**EXERCISE MATERIAL**
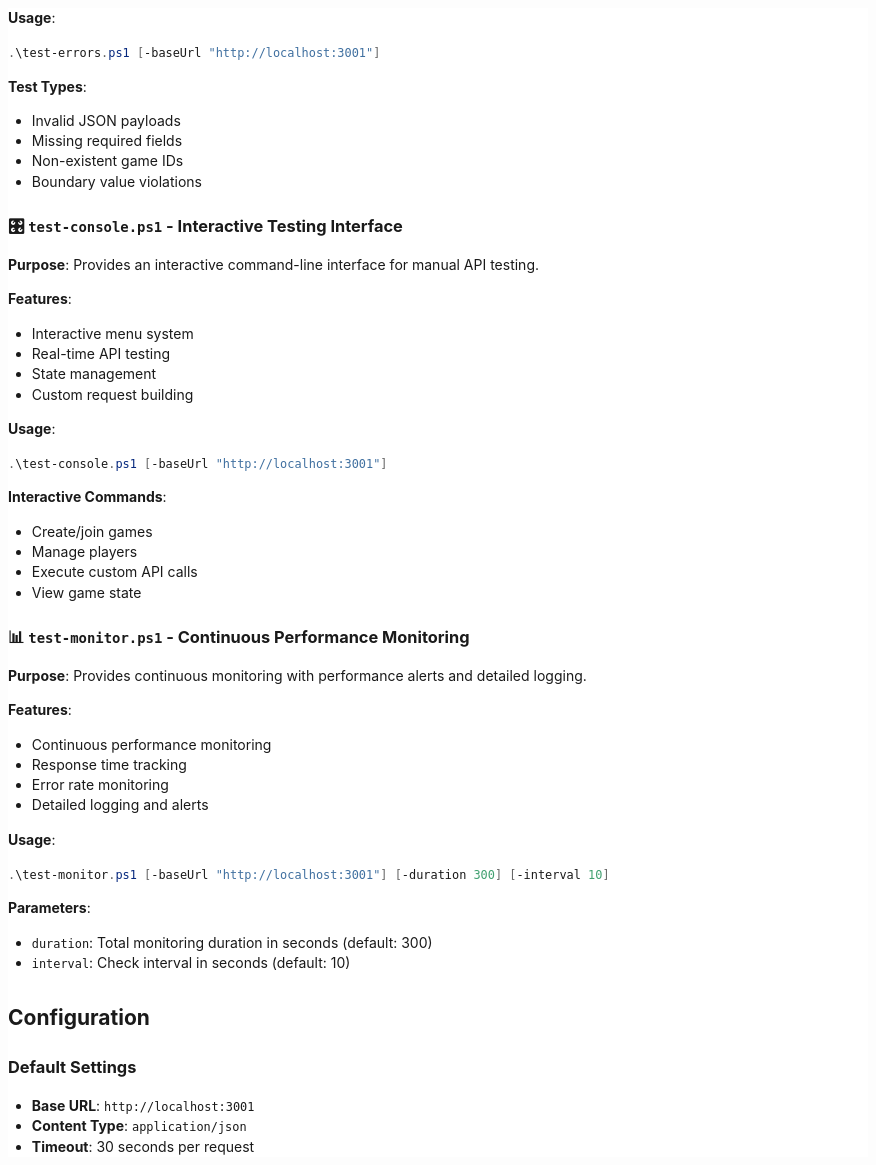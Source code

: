 **Usage**:
```powershell
.\test-errors.ps1 [-baseUrl "http://localhost:3001"]
```

**Test Types**:
- Invalid JSON payloads
- Missing required fields
- Non-existent game IDs
- Boundary value violations

### 🎛️ `test-console.ps1` - Interactive Testing Interface
**Purpose**: Provides an interactive command-line interface for manual API testing.

**Features**:
- Interactive menu system
- Real-time API testing
- State management
- Custom request building

**Usage**:
```powershell
.\test-console.ps1 [-baseUrl "http://localhost:3001"]
```

**Interactive Commands**:
- Create/join games
- Manage players
- Execute custom API calls
- View game state

### 📊 `test-monitor.ps1` - Continuous Performance Monitoring
**Purpose**: Provides continuous monitoring with performance alerts and detailed logging.

**Features**:
- Continuous performance monitoring
- Response time tracking
- Error rate monitoring
- Detailed logging and alerts

**Usage**:
```powershell
.\test-monitor.ps1 [-baseUrl "http://localhost:3001"] [-duration 300] [-interval 10]
```

**Parameters**:
- `duration`: Total monitoring duration in seconds (default: 300)
- `interval`: Check interval in seconds (default: 10)

## Configuration

### Default Settings
- **Base URL**: `http://localhost:3001`
- **Content Type**: `application/json`
- **Timeout**: 30 seconds per request
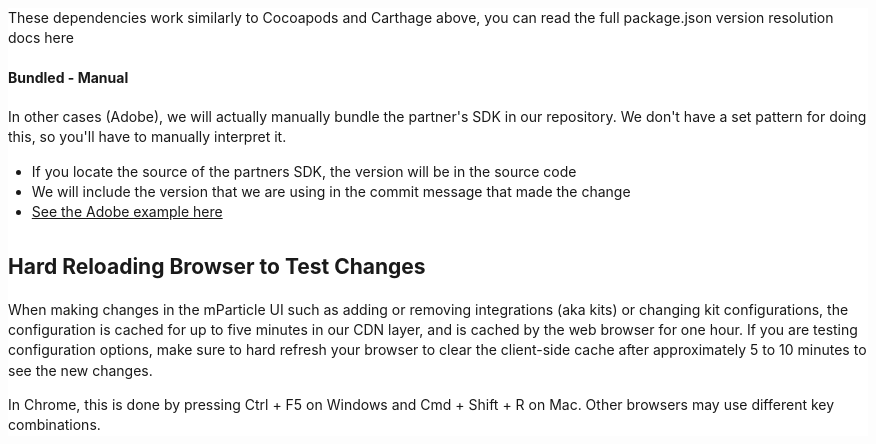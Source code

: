 These dependencies work similarly to Cocoapods and Carthage above, you can read the full package.json version resolution docs here

#### Bundled - Manual

In other cases (Adobe), we will actually manually bundle the partner's SDK in our repository. We don't have a set pattern for doing this, so you'll have to manually interpret it.

* If you locate the source of the partners SDK, the version will be in the source code
* We will include the version that we are using in the commit message that made the change
* [See the Adobe example here](https://github.com/mparticle-integrations/mparticle-javascript-integration-adobe/tree/915bd9c4421f0385cdc05b15e2f443e69ce5dd82)

## Hard Reloading Browser to Test Changes

When making changes in the mParticle UI such as adding or removing integrations (aka kits) or changing kit configurations, the configuration is cached for up to five minutes in our CDN layer, and is cached by the web browser for one hour. If you are testing configuration options, make sure to hard refresh your browser to clear the client-side cache after approximately 5 to 10 minutes to see the new changes.

In Chrome, this is done by pressing Ctrl + F5 on Windows and Cmd + Shift + R on Mac. Other browsers may use different key combinations. 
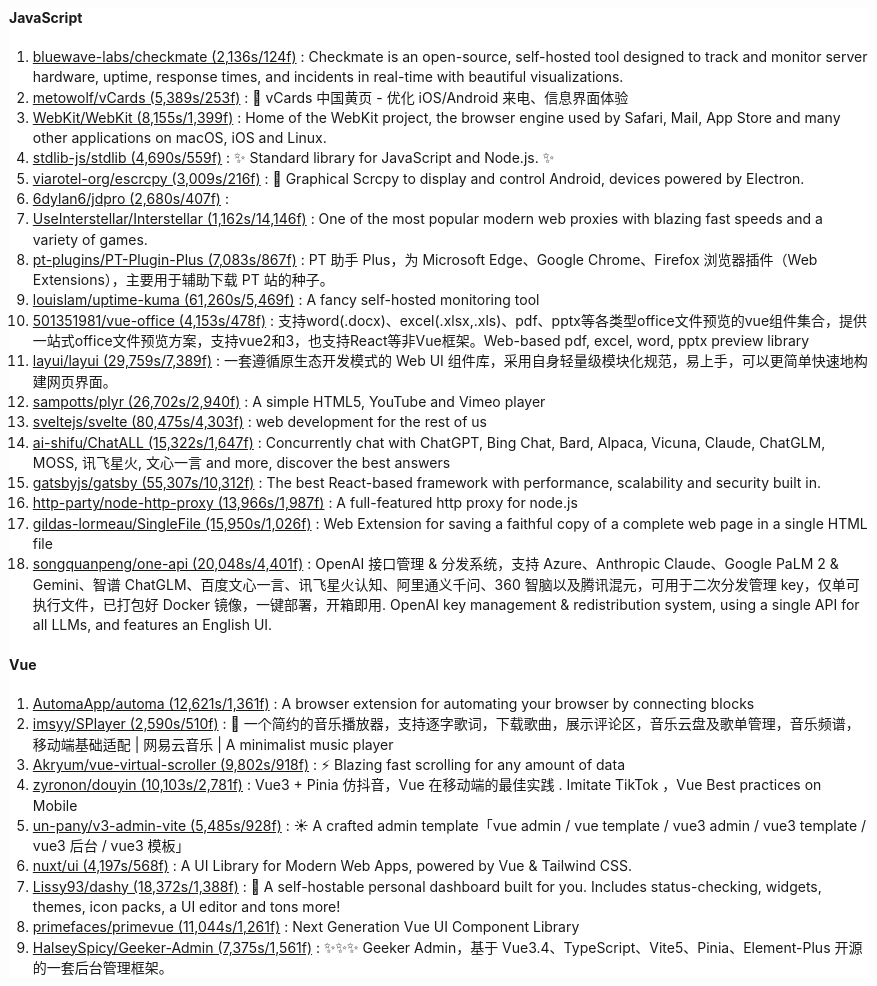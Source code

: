 #### JavaScript
1. [bluewave-labs/checkmate (2,136s/124f)](https://github.com/bluewave-labs/checkmate) : Checkmate is an open-source, self-hosted tool designed to track and monitor server hardware, uptime, response times, and incidents in real-time with beautiful visualizations.
2. [metowolf/vCards (5,389s/253f)](https://github.com/metowolf/vCards) : 📡️ vCards 中国黄页 - 优化 iOS/Android 来电、信息界面体验
3. [WebKit/WebKit (8,155s/1,399f)](https://github.com/WebKit/WebKit) : Home of the WebKit project, the browser engine used by Safari, Mail, App Store and many other applications on macOS, iOS and Linux.
4. [stdlib-js/stdlib (4,690s/559f)](https://github.com/stdlib-js/stdlib) : ✨ Standard library for JavaScript and Node.js. ✨
5. [viarotel-org/escrcpy (3,009s/216f)](https://github.com/viarotel-org/escrcpy) : 📱 Graphical Scrcpy to display and control Android, devices powered by Electron.
6. [6dylan6/jdpro (2,680s/407f)](https://github.com/6dylan6/jdpro) : 
7. [UseInterstellar/Interstellar (1,162s/14,146f)](https://github.com/UseInterstellar/Interstellar) : One of the most popular modern web proxies with blazing fast speeds and a variety of games.
8. [pt-plugins/PT-Plugin-Plus (7,083s/867f)](https://github.com/pt-plugins/PT-Plugin-Plus) : PT 助手 Plus，为 Microsoft Edge、Google Chrome、Firefox 浏览器插件（Web Extensions），主要用于辅助下载 PT 站的种子。
9. [louislam/uptime-kuma (61,260s/5,469f)](https://github.com/louislam/uptime-kuma) : A fancy self-hosted monitoring tool
10. [501351981/vue-office (4,153s/478f)](https://github.com/501351981/vue-office) : 支持word(.docx)、excel(.xlsx,.xls)、pdf、pptx等各类型office文件预览的vue组件集合，提供一站式office文件预览方案，支持vue2和3，也支持React等非Vue框架。Web-based pdf, excel, word, pptx preview library
11. [layui/layui (29,759s/7,389f)](https://github.com/layui/layui) : 一套遵循原生态开发模式的 Web UI 组件库，采用自身轻量级模块化规范，易上手，可以更简单快速地构建网页界面。
12. [sampotts/plyr (26,702s/2,940f)](https://github.com/sampotts/plyr) : A simple HTML5, YouTube and Vimeo player
13. [sveltejs/svelte (80,475s/4,303f)](https://github.com/sveltejs/svelte) : web development for the rest of us
14. [ai-shifu/ChatALL (15,322s/1,647f)](https://github.com/ai-shifu/ChatALL) : Concurrently chat with ChatGPT, Bing Chat, Bard, Alpaca, Vicuna, Claude, ChatGLM, MOSS, 讯飞星火, 文心一言 and more, discover the best answers
15. [gatsbyjs/gatsby (55,307s/10,312f)](https://github.com/gatsbyjs/gatsby) : The best React-based framework with performance, scalability and security built in.
16. [http-party/node-http-proxy (13,966s/1,987f)](https://github.com/http-party/node-http-proxy) : A full-featured http proxy for node.js
17. [gildas-lormeau/SingleFile (15,950s/1,026f)](https://github.com/gildas-lormeau/SingleFile) : Web Extension for saving a faithful copy of a complete web page in a single HTML file
18. [songquanpeng/one-api (20,048s/4,401f)](https://github.com/songquanpeng/one-api) : OpenAI 接口管理 & 分发系统，支持 Azure、Anthropic Claude、Google PaLM 2 & Gemini、智谱 ChatGLM、百度文心一言、讯飞星火认知、阿里通义千问、360 智脑以及腾讯混元，可用于二次分发管理 key，仅单可执行文件，已打包好 Docker 镜像，一键部署，开箱即用. OpenAI key management & redistribution system, using a single API for all LLMs, and features an English UI.

#### Vue
1. [AutomaApp/automa (12,621s/1,361f)](https://github.com/AutomaApp/automa) : A browser extension for automating your browser by connecting blocks
2. [imsyy/SPlayer (2,590s/510f)](https://github.com/imsyy/SPlayer) : 🎉 一个简约的音乐播放器，支持逐字歌词，下载歌曲，展示评论区，音乐云盘及歌单管理，音乐频谱，移动端基础适配 | 网易云音乐 | A minimalist music player
3. [Akryum/vue-virtual-scroller (9,802s/918f)](https://github.com/Akryum/vue-virtual-scroller) : ⚡️ Blazing fast scrolling for any amount of data
4. [zyronon/douyin (10,103s/2,781f)](https://github.com/zyronon/douyin) : Vue3 + Pinia 仿抖音，Vue 在移动端的最佳实践 . Imitate TikTok ，Vue Best practices on Mobile
5. [un-pany/v3-admin-vite (5,485s/928f)](https://github.com/un-pany/v3-admin-vite) : ☀️ A crafted admin template「vue admin / vue template / vue3 admin / vue3 template / vue3 后台 / vue3 模板」
6. [nuxt/ui (4,197s/568f)](https://github.com/nuxt/ui) : A UI Library for Modern Web Apps, powered by Vue & Tailwind CSS.
7. [Lissy93/dashy (18,372s/1,388f)](https://github.com/Lissy93/dashy) : 🚀 A self-hostable personal dashboard built for you. Includes status-checking, widgets, themes, icon packs, a UI editor and tons more!
8. [primefaces/primevue (11,044s/1,261f)](https://github.com/primefaces/primevue) : Next Generation Vue UI Component Library
9. [HalseySpicy/Geeker-Admin (7,375s/1,561f)](https://github.com/HalseySpicy/Geeker-Admin) : ✨✨✨ Geeker Admin，基于 Vue3.4、TypeScript、Vite5、Pinia、Element-Plus 开源的一套后台管理框架。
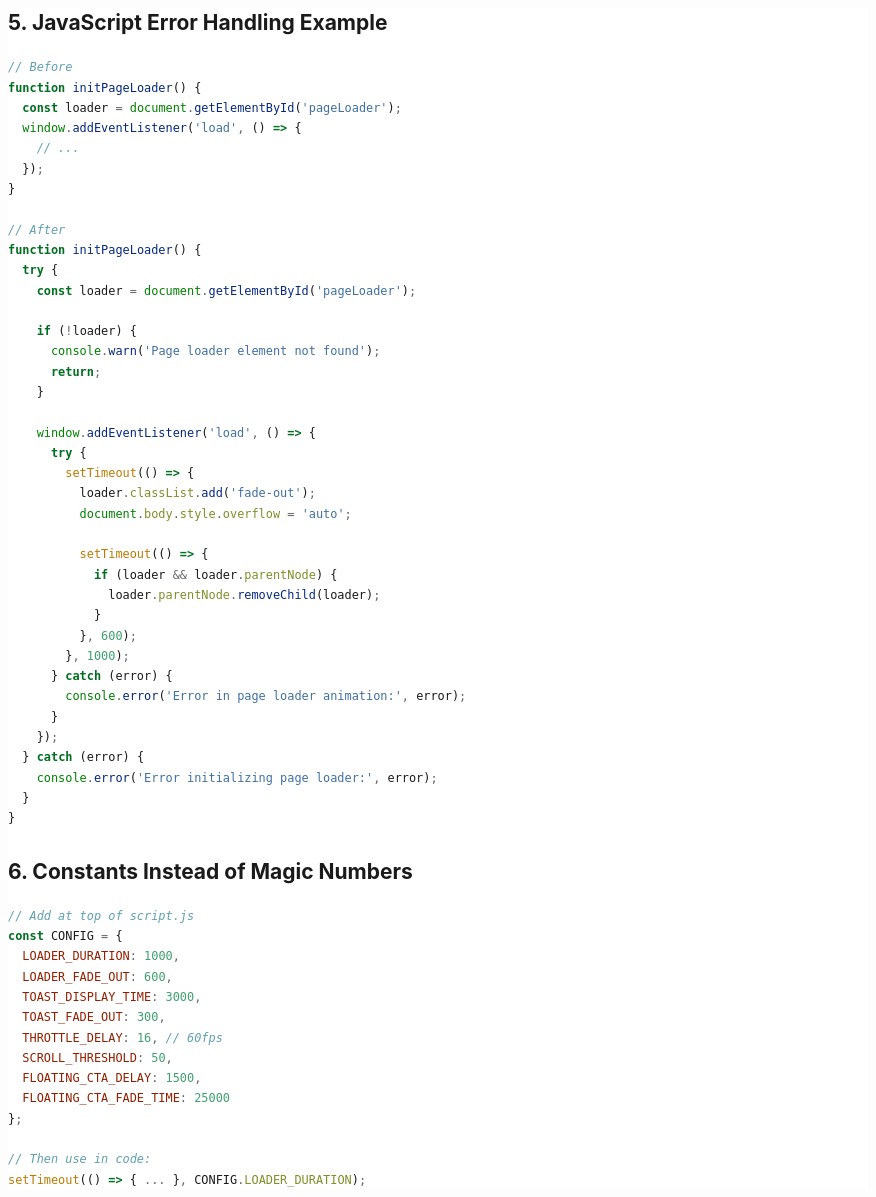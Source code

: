 ## 5. JavaScript Error Handling Example

```javascript
// Before
function initPageLoader() {
  const loader = document.getElementById('pageLoader');
  window.addEventListener('load', () => {
    // ...
  });
}

// After
function initPageLoader() {
  try {
    const loader = document.getElementById('pageLoader');
    
    if (!loader) {
      console.warn('Page loader element not found');
      return;
    }
    
    window.addEventListener('load', () => {
      try {
        setTimeout(() => {
          loader.classList.add('fade-out');
          document.body.style.overflow = 'auto';
          
          setTimeout(() => {
            if (loader && loader.parentNode) {
              loader.parentNode.removeChild(loader);
            }
          }, 600);
        }, 1000);
      } catch (error) {
        console.error('Error in page loader animation:', error);
      }
    });
  } catch (error) {
    console.error('Error initializing page loader:', error);
  }
}
```

## 6. Constants Instead of Magic Numbers

```javascript
// Add at top of script.js
const CONFIG = {
  LOADER_DURATION: 1000,
  LOADER_FADE_OUT: 600,
  TOAST_DISPLAY_TIME: 3000,
  TOAST_FADE_OUT: 300,
  THROTTLE_DELAY: 16, // 60fps
  SCROLL_THRESHOLD: 50,
  FLOATING_CTA_DELAY: 1500,
  FLOATING_CTA_FADE_TIME: 25000
};

// Then use in code:
setTimeout(() => { ... }, CONFIG.LOADER_DURATION);
```
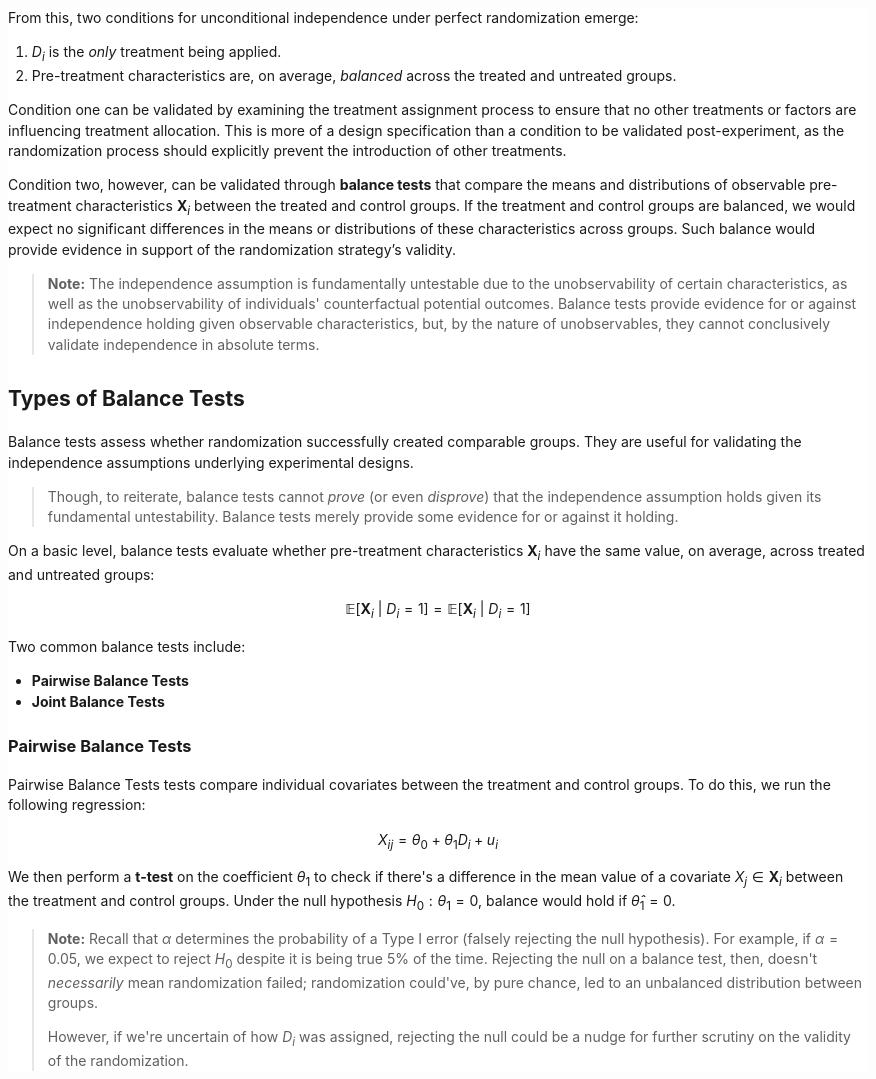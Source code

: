 From this, two conditions for unconditional independence under perfect randomization emerge:

1. $D_i$ is the *only* treatment being applied.
2. Pre-treatment characteristics are, on average, *balanced* across the treated and untreated groups.

Condition one can be validated by examining the treatment assignment process to ensure that no other treatments or factors are influencing treatment allocation. This is more of a design specification than a condition to be validated post-experiment, as the randomization process should explicitly prevent the introduction of other treatments.

Condition two, however, can be validated through **balance tests** that compare the means and distributions of observable pre-treatment characteristics $\mathbf{X}_i$ between the treated and control groups. If the treatment and control groups are balanced, we would expect no significant differences in the means or distributions of these characteristics across groups. Such balance would provide evidence in support of the randomization strategy’s validity.

> **Note:** The independence assumption is fundamentally untestable due to the unobservability of certain characteristics, as well as the unobservability of individuals' counterfactual potential outcomes. Balance tests provide evidence for or against independence holding given observable characteristics, but, by the nature of unobservables, they cannot conclusively validate independence in absolute terms. 

## Types of Balance Tests

Balance tests assess whether randomization successfully created comparable groups. They are useful for validating the independence assumptions underlying experimental designs.

> Though, to reiterate, balance tests cannot *prove* (or even *disprove*) that the independence assumption holds given its fundamental untestability. Balance tests merely provide some evidence for or against it holding.

On a basic level, balance tests evaluate whether pre-treatment characteristics $\mathbf{X}_i$ have the same value, on average, across treated and untreated groups:

$$\mathbb{E}[\mathbf{X}_i \ | \ D_i = 1] = \mathbb{E}[\mathbf{X}_i \ | \ D_i = 1]$$

Two common balance tests include:

- **Pairwise Balance Tests**
- **Joint Balance Tests**

### Pairwise Balance Tests
Pairwise Balance Tests tests compare individual covariates between the treatment and control groups. To do this, we run the following regression:

$$ X_{ij} = \theta_0 + \theta_1 D_i + u_i $$

We then perform a **$\mathbf{t}$-test** on the coefficient $\theta_1$ to check if there's a difference in the mean value of a covariate $X_j \in \mathbf{X}_i$ between the treatment and control groups. Under the null hypothesis $H_0: \theta_1 = 0$, balance would hold if $\hat{\theta}_1 = 0$.

> **Note:** Recall that $\alpha$ determines the probability of a Type I error (falsely rejecting the null hypothesis). For example, if $\alpha = 0.05$, we expect to reject $H_0$ despite it is being true 5% of the time. Rejecting the null on a balance test, then, doesn't *necessarily* mean randomization failed; randomization could've, by pure chance, led to an unbalanced distribution between groups.
> 
> However, if we're uncertain of how $D_i$ was assigned, rejecting the null could be a nudge for further scrutiny on the validity of the randomization.
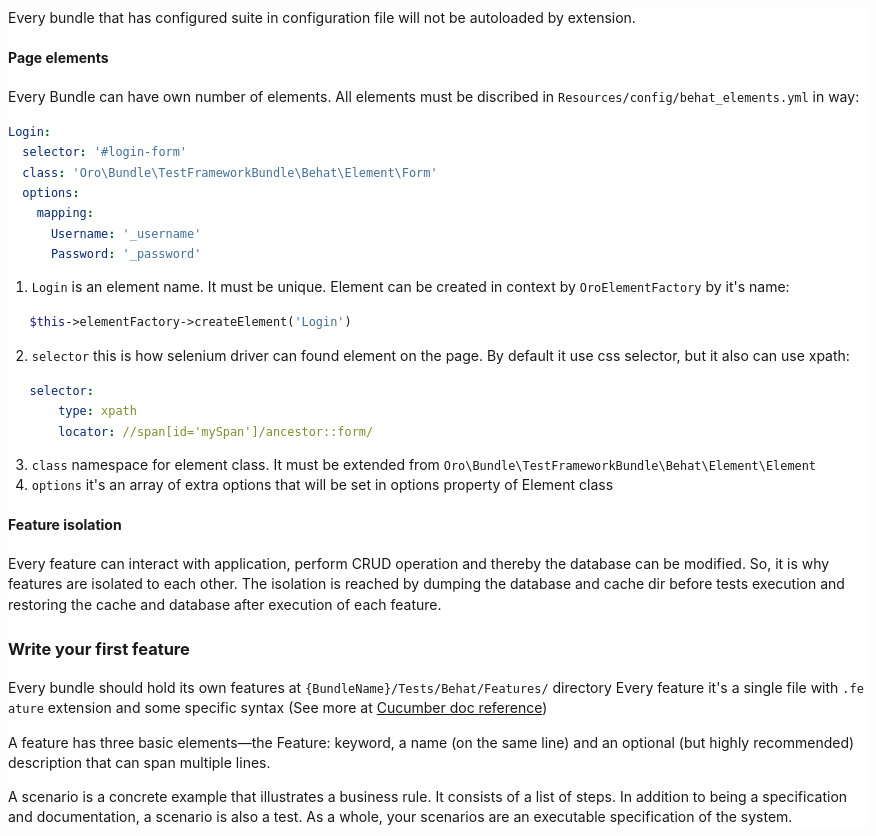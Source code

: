 Every bundle that has configured suite in configuration file will not be autoloaded by extension.

#### Page elements

Every Bundle can have own number of elements. All elements must be discribed in ```Resources/config/behat_elements.yml``` in way:

```yml
Login:
  selector: '#login-form'
  class: 'Oro\Bundle\TestFrameworkBundle\Behat\Element\Form'
  options:
    mapping:
      Username: '_username'
      Password: '_password'
```

1. ```Login``` is an element name. It must be unique.
 Element can be created in context by ```OroElementFactory``` by it's name:
 
 ```php
    $this->elementFactory->createElement('Login')
 ```

2. ```selector``` this is how selenium driver can found element on the page. By default it use css selector, but it also can use xpath:

 ```yml
    selector:
        type: xpath
        locator: //span[id='mySpan']/ancestor::form/
 ```
 
3. ```class``` namespace for element class. It must be extended from ```Oro\Bundle\TestFrameworkBundle\Behat\Element\Element```
4. ```options``` it's an array of extra options that will be set in options property of Element class

#### Feature isolation

Every feature can interact with application, perform CRUD operation and thereby the database can be modified.
So, it is why features are isolated to each other.
The isolation is reached by dumping the database and cache dir before tests execution
and restoring the cache and database after execution of each feature.

### Write your first feature

Every bundle should hold its own features at ```{BundleName}/Tests/Behat/Features/``` directory
Every feature it's a single file with ```.feature``` extension and some specific syntax (See more at [Cucumber doc reference](https://cucumber.io/docs/reference))

A feature has three basic elements—the Feature: keyword, a name (on the same line) 
and an optional (but highly recommended) description that can span multiple lines.

A scenario is a concrete example that illustrates a business rule. It consists of a list of steps.
In addition to being a specification and documentation, a scenario is also a test. 
As a whole, your scenarios are an executable specification of the system.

**TASK**
Among the records above, find each line holding the string "version" and pull it out.

**RESPONSE TO THE EXERCISE**
: These dependencies work similarly to Cocoapods and Carthage above, you can read the full package.json version resolution docs here
* If you locate the source of the partners SDK, the version will be in the source code
* We will include the version that we are using in the commit message that made the change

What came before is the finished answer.